Description of the task: Without changing a word, repeat the data, and include no pictures.

Extracted material:
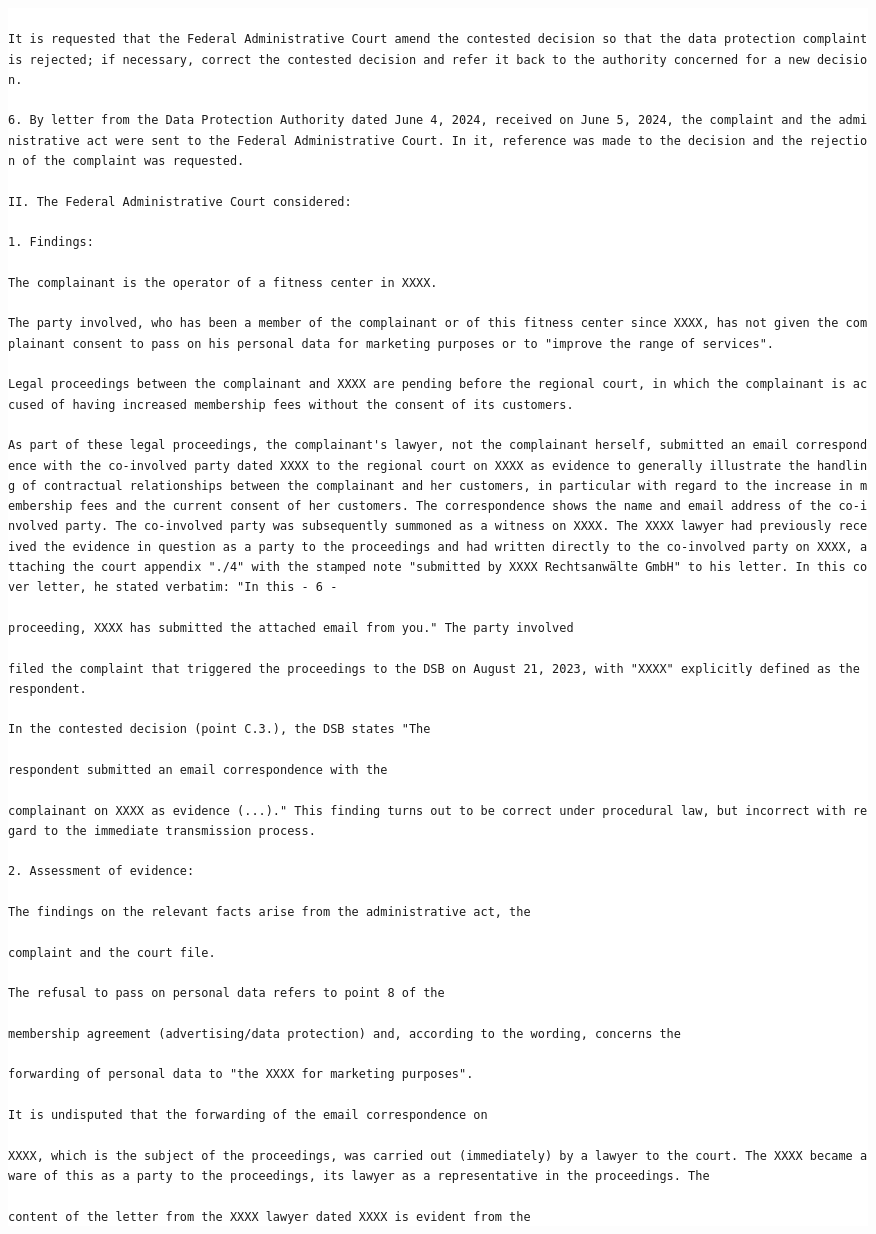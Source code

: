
 ```

It is requested that the Federal Administrative Court amend the contested decision so that the data protection complaint is rejected; if necessary, correct the contested decision and refer it back to the authority concerned for a new decision.

6. By letter from the Data Protection Authority dated June 4, 2024, received on June 5, 2024, the complaint and the administrative act were sent to the Federal Administrative Court. In it, reference was made to the decision and the rejection of the complaint was requested.

II. The Federal Administrative Court considered:

1. Findings:

The complainant is the operator of a fitness center in XXXX.

The party involved, who has been a member of the complainant or of this fitness center since XXXX, has not given the complainant consent to pass on his personal data for marketing purposes or to "improve the range of services".

Legal proceedings between the complainant and XXXX are pending before the regional court, in which the complainant is accused of having increased membership fees without the consent of its customers.

As part of these legal proceedings, the complainant's lawyer, not the complainant herself, submitted an email correspondence with the co-involved party dated XXXX to the regional court on XXXX as evidence to generally illustrate the handling of contractual relationships between the complainant and her customers, in particular with regard to the increase in membership fees and the current consent of her customers. The correspondence shows the name and email address of the co-involved party. The co-involved party was subsequently summoned as a witness on XXXX. The XXXX lawyer had previously received the evidence in question as a party to the proceedings and had written directly to the co-involved party on XXXX, attaching the court appendix "./4" with the stamped note "submitted by XXXX Rechtsanwälte GmbH" to his letter. In this cover letter, he stated verbatim: "In this - 6 -

proceeding, XXXX has submitted the attached email from you." The party involved

filed the complaint that triggered the proceedings to the DSB on August 21, 2023, with "XXXX" explicitly defined as the respondent.

In the contested decision (point C.3.), the DSB states "The

respondent submitted an email correspondence with the

complainant on XXXX as evidence (...)." This finding turns out to be correct under procedural law, but incorrect with regard to the immediate transmission process.

2. Assessment of evidence:

The findings on the relevant facts arise from the administrative act, the

complaint and the court file.

The refusal to pass on personal data refers to point 8 of the

membership agreement (advertising/data protection) and, according to the wording, concerns the

forwarding of personal data to "the XXXX for marketing purposes".

It is undisputed that the forwarding of the email correspondence on

XXXX, which is the subject of the proceedings, was carried out (immediately) by a lawyer to the court. The XXXX became aware of this as a party to the proceedings, its lawyer as a representative in the proceedings. The

content of the letter from the XXXX lawyer dated XXXX is evident from the
```
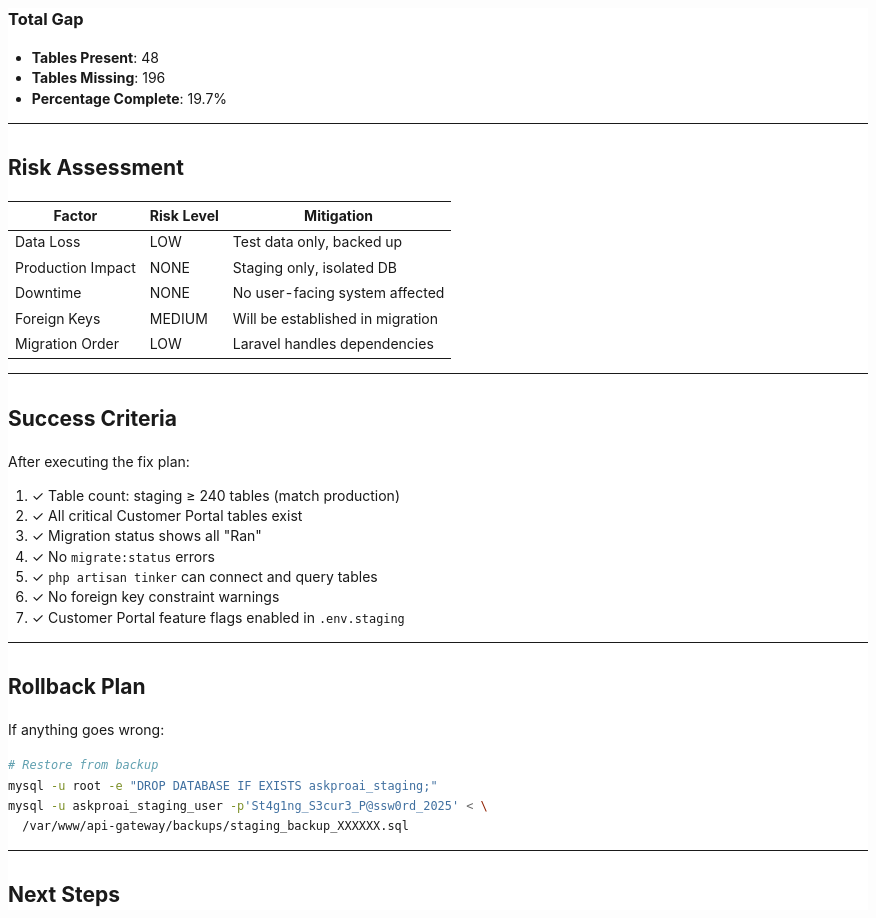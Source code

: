 ### Total Gap
- **Tables Present**: 48
- **Tables Missing**: 196
- **Percentage Complete**: 19.7%

---

## Risk Assessment

| Factor | Risk Level | Mitigation |
|--------|-----------|-----------|
| Data Loss | LOW | Test data only, backed up |
| Production Impact | NONE | Staging only, isolated DB |
| Downtime | NONE | No user-facing system affected |
| Foreign Keys | MEDIUM | Will be established in migration |
| Migration Order | LOW | Laravel handles dependencies |

---

## Success Criteria

After executing the fix plan:

1. ✓ Table count: staging ≥ 240 tables (match production)
2. ✓ All critical Customer Portal tables exist
3. ✓ Migration status shows all "Ran"
4. ✓ No `migrate:status` errors
5. ✓ `php artisan tinker` can connect and query tables
6. ✓ No foreign key constraint warnings
7. ✓ Customer Portal feature flags enabled in `.env.staging`

---

## Rollback Plan

If anything goes wrong:

```bash
# Restore from backup
mysql -u root -e "DROP DATABASE IF EXISTS askproai_staging;"
mysql -u askproai_staging_user -p'St4g1ng_S3cur3_P@ssw0rd_2025' < \
  /var/www/api-gateway/backups/staging_backup_XXXXXX.sql
```

---

## Next Steps
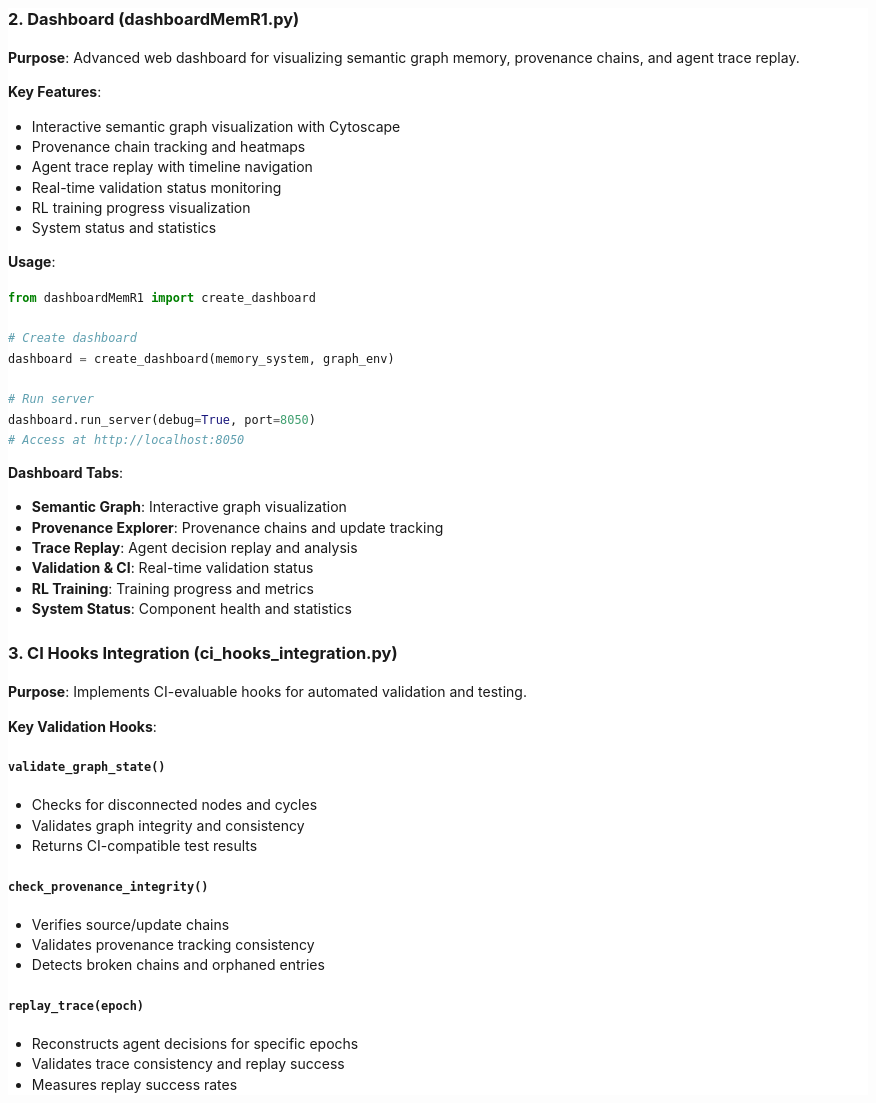 ### 2. Dashboard (dashboardMemR1.py)

**Purpose**: Advanced web dashboard for visualizing semantic graph memory, provenance chains, and agent trace replay.

**Key Features**:
- Interactive semantic graph visualization with Cytoscape
- Provenance chain tracking and heatmaps
- Agent trace replay with timeline navigation
- Real-time validation status monitoring
- RL training progress visualization
- System status and statistics

**Usage**:
```python
from dashboardMemR1 import create_dashboard

# Create dashboard
dashboard = create_dashboard(memory_system, graph_env)

# Run server
dashboard.run_server(debug=True, port=8050)
# Access at http://localhost:8050
```

**Dashboard Tabs**:
- **Semantic Graph**: Interactive graph visualization
- **Provenance Explorer**: Provenance chains and update tracking
- **Trace Replay**: Agent decision replay and analysis
- **Validation & CI**: Real-time validation status
- **RL Training**: Training progress and metrics
- **System Status**: Component health and statistics

### 3. CI Hooks Integration (ci_hooks_integration.py)

**Purpose**: Implements CI-evaluable hooks for automated validation and testing.

**Key Validation Hooks**:

#### `validate_graph_state()`
- Checks for disconnected nodes and cycles
- Validates graph integrity and consistency
- Returns CI-compatible test results

#### `check_provenance_integrity()`
- Verifies source/update chains
- Validates provenance tracking consistency
- Detects broken chains and orphaned entries

#### `replay_trace(epoch)`
- Reconstructs agent decisions for specific epochs
- Validates trace consistency and replay success
- Measures replay success rates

Answer space:
Source code

:
 ```

It is requested that the Federal Administrative Court amend the contested decision so that the data protection complaint is rejected; if necessary, correct the contested decision and refer it back to the authority concerned for a new decision.

6. By letter from the Data Protection Authority dated June 4, 2024, received on June 5, 2024, the complaint and the administrative act were sent to the Federal Administrative Court. In it, reference was made to the decision and the rejection of the complaint was requested.

II. The Federal Administrative Court considered:

1. Findings:

The complainant is the operator of a fitness center in XXXX.

The party involved, who has been a member of the complainant or of this fitness center since XXXX, has not given the complainant consent to pass on his personal data for marketing purposes or to "improve the range of services".

Legal proceedings between the complainant and XXXX are pending before the regional court, in which the complainant is accused of having increased membership fees without the consent of its customers.

As part of these legal proceedings, the complainant's lawyer, not the complainant herself, submitted an email correspondence with the co-involved party dated XXXX to the regional court on XXXX as evidence to generally illustrate the handling of contractual relationships between the complainant and her customers, in particular with regard to the increase in membership fees and the current consent of her customers. The correspondence shows the name and email address of the co-involved party. The co-involved party was subsequently summoned as a witness on XXXX. The XXXX lawyer had previously received the evidence in question as a party to the proceedings and had written directly to the co-involved party on XXXX, attaching the court appendix "./4" with the stamped note "submitted by XXXX Rechtsanwälte GmbH" to his letter. In this cover letter, he stated verbatim: "In this - 6 -

proceeding, XXXX has submitted the attached email from you." The party involved

filed the complaint that triggered the proceedings to the DSB on August 21, 2023, with "XXXX" explicitly defined as the respondent.

In the contested decision (point C.3.), the DSB states "The

respondent submitted an email correspondence with the

complainant on XXXX as evidence (...)." This finding turns out to be correct under procedural law, but incorrect with regard to the immediate transmission process.

2. Assessment of evidence:

The findings on the relevant facts arise from the administrative act, the

complaint and the court file.

The refusal to pass on personal data refers to point 8 of the

membership agreement (advertising/data protection) and, according to the wording, concerns the

forwarding of personal data to "the XXXX for marketing purposes".

It is undisputed that the forwarding of the email correspondence on

XXXX, which is the subject of the proceedings, was carried out (immediately) by a lawyer to the court. The XXXX became aware of this as a party to the proceedings, its lawyer as a representative in the proceedings. The

content of the letter from the XXXX lawyer dated XXXX is evident from the
```
Source code

: ### Total Gap
- **Tables Present**: 48
- **Tables Missing**: 196
- **Percentage Complete**: 19.7%

---

## Risk Assessment

| Factor | Risk Level | Mitigation |
|--------|-----------|-----------|
| Data Loss | LOW | Test data only, backed up |
| Production Impact | NONE | Staging only, isolated DB |
| Downtime | NONE | No user-facing system affected |
| Foreign Keys | MEDIUM | Will be established in migration |
| Migration Order | LOW | Laravel handles dependencies |

---

## Success Criteria

After executing the fix plan:

1. ✓ Table count: staging ≥ 240 tables (match production)
2. ✓ All critical Customer Portal tables exist
3. ✓ Migration status shows all "Ran"
4. ✓ No `migrate:status` errors
5. ✓ `php artisan tinker` can connect and query tables
6. ✓ No foreign key constraint warnings
7. ✓ Customer Portal feature flags enabled in `.env.staging`

---

## Rollback Plan

If anything goes wrong:

```bash
# Restore from backup
mysql -u root -e "DROP DATABASE IF EXISTS askproai_staging;"
mysql -u askproai_staging_user -p'St4g1ng_S3cur3_P@ssw0rd_2025' < \
  /var/www/api-gateway/backups/staging_backup_XXXXXX.sql
```

---

## Next Steps
 ### 2. Dashboard (dashboardMemR1.py)

**Purpose**: Advanced web dashboard for visualizing semantic graph memory, provenance chains, and agent trace replay.

**Key Features**:
- Interactive semantic graph visualization with Cytoscape
- Provenance chain tracking and heatmaps
- Agent trace replay with timeline navigation
- Real-time validation status monitoring
- RL training progress visualization
- System status and statistics

**Usage**:
```python
from dashboardMemR1 import create_dashboard

# Create dashboard
dashboard = create_dashboard(memory_system, graph_env)

# Run server
dashboard.run_server(debug=True, port=8050)
# Access at http://localhost:8050
```

**Dashboard Tabs**:
- **Semantic Graph**: Interactive graph visualization
- **Provenance Explorer**: Provenance chains and update tracking
- **Trace Replay**: Agent decision replay and analysis
- **Validation & CI**: Real-time validation status
- **RL Training**: Training progress and metrics
- **System Status**: Component health and statistics

### 3. CI Hooks Integration (ci_hooks_integration.py)

**Purpose**: Implements CI-evaluable hooks for automated validation and testing.

**Key Validation Hooks**:

#### `validate_graph_state()`
- Checks for disconnected nodes and cycles
- Validates graph integrity and consistency
- Returns CI-compatible test results

#### `check_provenance_integrity()`
- Verifies source/update chains
- Validates provenance tracking consistency
- Detects broken chains and orphaned entries

#### `replay_trace(epoch)`
- Reconstructs agent decisions for specific epochs
- Validates trace consistency and replay success
- Measures replay success rates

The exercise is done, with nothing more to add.